— Material shown —
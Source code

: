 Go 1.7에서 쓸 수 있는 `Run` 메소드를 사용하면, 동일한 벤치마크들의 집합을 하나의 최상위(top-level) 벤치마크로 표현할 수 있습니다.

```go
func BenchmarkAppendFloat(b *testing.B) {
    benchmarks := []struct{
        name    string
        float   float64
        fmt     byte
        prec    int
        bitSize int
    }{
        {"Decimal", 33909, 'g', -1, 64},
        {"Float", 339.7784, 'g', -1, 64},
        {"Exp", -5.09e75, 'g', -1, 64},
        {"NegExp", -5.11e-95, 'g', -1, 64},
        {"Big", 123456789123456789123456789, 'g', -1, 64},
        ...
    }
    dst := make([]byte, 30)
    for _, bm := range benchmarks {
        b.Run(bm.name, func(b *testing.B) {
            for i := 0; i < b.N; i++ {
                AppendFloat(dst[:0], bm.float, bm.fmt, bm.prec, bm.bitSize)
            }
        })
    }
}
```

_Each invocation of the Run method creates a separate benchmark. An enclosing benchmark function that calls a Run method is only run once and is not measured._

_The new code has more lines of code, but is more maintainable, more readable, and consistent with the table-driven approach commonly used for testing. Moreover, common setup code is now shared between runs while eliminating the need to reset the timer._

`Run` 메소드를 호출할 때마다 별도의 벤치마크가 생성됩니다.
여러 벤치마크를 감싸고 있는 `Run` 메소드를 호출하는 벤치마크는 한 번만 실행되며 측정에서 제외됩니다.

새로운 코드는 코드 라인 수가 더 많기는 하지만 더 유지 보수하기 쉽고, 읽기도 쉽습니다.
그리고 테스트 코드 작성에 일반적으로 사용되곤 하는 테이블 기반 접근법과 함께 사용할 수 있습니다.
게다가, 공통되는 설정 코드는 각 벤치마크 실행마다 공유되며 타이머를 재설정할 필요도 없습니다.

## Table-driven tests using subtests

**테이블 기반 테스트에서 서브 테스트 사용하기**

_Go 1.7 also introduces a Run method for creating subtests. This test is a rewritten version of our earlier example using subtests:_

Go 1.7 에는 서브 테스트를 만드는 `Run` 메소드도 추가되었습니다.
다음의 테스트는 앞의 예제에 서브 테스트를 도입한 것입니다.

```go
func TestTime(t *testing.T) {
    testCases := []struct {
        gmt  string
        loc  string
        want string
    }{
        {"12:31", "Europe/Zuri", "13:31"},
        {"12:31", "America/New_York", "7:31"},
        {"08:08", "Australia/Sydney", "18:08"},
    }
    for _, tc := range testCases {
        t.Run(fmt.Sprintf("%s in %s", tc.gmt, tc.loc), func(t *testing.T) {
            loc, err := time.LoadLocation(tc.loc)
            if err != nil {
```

— Prompt —
The complete data above is to be written out again as it stands.

— Worked solution —
Source code

: Go 1.7에서 쓸 수 있는 `Run` 메소드를 사용하면, 동일한 벤치마크들의 집합을 하나의 최상위(top-level) 벤치마크로 표현할 수 있습니다.

```go
func BenchmarkAppendFloat(b *testing.B) {
    benchmarks := []struct{
        name    string
        float   float64
        fmt     byte
        prec    int
        bitSize int
    }{
        {"Decimal", 33909, 'g', -1, 64},
        {"Float", 339.7784, 'g', -1, 64},
        {"Exp", -5.09e75, 'g', -1, 64},
        {"NegExp", -5.11e-95, 'g', -1, 64},
        {"Big", 123456789123456789123456789, 'g', -1, 64},
        ...
    }
    dst := make([]byte, 30)
    for _, bm := range benchmarks {
        b.Run(bm.name, func(b *testing.B) {
            for i := 0; i < b.N; i++ {
                AppendFloat(dst[:0], bm.float, bm.fmt, bm.prec, bm.bitSize)
            }
        })
    }
}
```

_Each invocation of the Run method creates a separate benchmark. An enclosing benchmark function that calls a Run method is only run once and is not measured._

_The new code has more lines of code, but is more maintainable, more readable, and consistent with the table-driven approach commonly used for testing. Moreover, common setup code is now shared between runs while eliminating the need to reset the timer._

`Run` 메소드를 호출할 때마다 별도의 벤치마크가 생성됩니다.
여러 벤치마크를 감싸고 있는 `Run` 메소드를 호출하는 벤치마크는 한 번만 실행되며 측정에서 제외됩니다.

새로운 코드는 코드 라인 수가 더 많기는 하지만 더 유지 보수하기 쉽고, 읽기도 쉽습니다.
그리고 테스트 코드 작성에 일반적으로 사용되곤 하는 테이블 기반 접근법과 함께 사용할 수 있습니다.
게다가, 공통되는 설정 코드는 각 벤치마크 실행마다 공유되며 타이머를 재설정할 필요도 없습니다.

## Table-driven tests using subtests

**테이블 기반 테스트에서 서브 테스트 사용하기**

_Go 1.7 also introduces a Run method for creating subtests. This test is a rewritten version of our earlier example using subtests:_

Go 1.7 에는 서브 테스트를 만드는 `Run` 메소드도 추가되었습니다.
다음의 테스트는 앞의 예제에 서브 테스트를 도입한 것입니다.

```go
func TestTime(t *testing.T) {
    testCases := []struct {
        gmt  string
        loc  string
        want string
    }{
        {"12:31", "Europe/Zuri", "13:31"},
        {"12:31", "America/New_York", "7:31"},
        {"08:08", "Australia/Sydney", "18:08"},
    }
    for _, tc := range testCases {
        t.Run(fmt.Sprintf("%s in %s", tc.gmt, tc.loc), func(t *testing.T) {
            loc, err := time.LoadLocation(tc.loc)
            if err != nil {
```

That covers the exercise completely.